-- Records supplied --

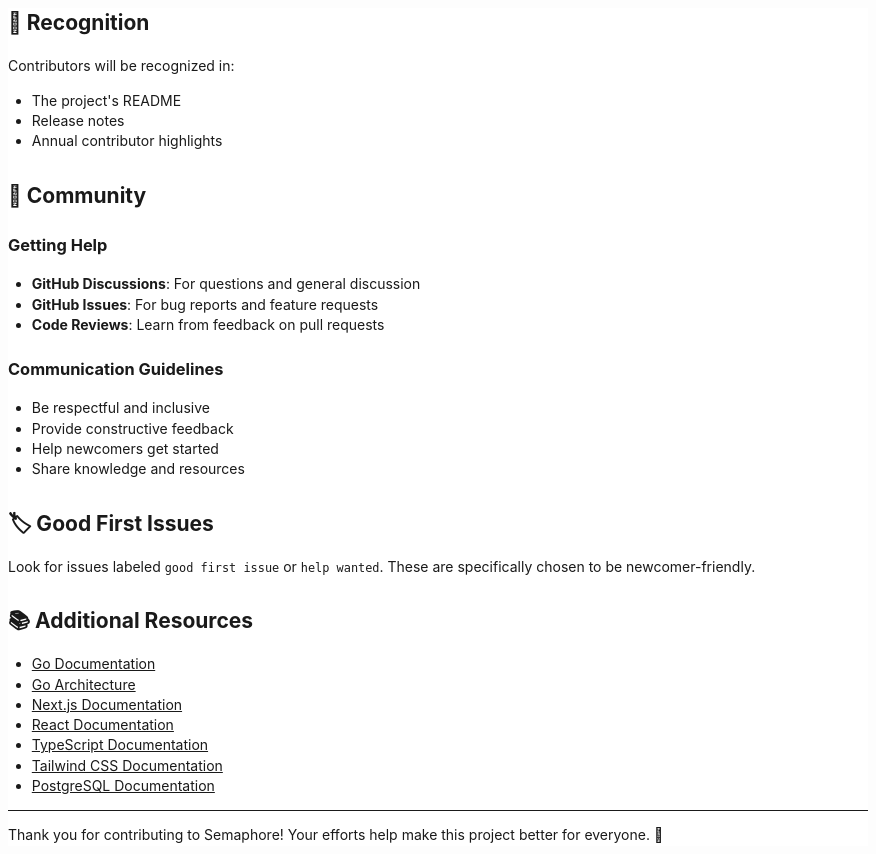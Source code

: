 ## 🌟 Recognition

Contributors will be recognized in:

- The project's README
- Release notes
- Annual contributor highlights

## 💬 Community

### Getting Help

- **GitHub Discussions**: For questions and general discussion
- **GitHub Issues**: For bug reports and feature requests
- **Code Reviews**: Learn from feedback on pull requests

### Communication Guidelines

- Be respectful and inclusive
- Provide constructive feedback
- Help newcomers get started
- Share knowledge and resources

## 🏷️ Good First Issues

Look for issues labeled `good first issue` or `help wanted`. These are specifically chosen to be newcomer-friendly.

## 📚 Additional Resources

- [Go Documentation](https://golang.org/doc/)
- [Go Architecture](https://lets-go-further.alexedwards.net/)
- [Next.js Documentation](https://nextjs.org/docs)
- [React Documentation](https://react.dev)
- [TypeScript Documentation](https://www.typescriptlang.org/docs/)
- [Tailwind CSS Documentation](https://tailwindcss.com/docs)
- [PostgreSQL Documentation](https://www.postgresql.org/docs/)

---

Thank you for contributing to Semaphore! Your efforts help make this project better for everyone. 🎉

-- Your instructions --
Copy out the range of lines above starting at the line with "- Help newcomers get started" and ending at the line with "## 📚 Additional Resources", exactly and including both.

-- Task result --
- Help newcomers get started
- Share knowledge and resources

## 🏷️ Good First Issues

Look for issues labeled `good first issue` or `help wanted`. These are specifically chosen to be newcomer-friendly.

## 📚 Additional Resources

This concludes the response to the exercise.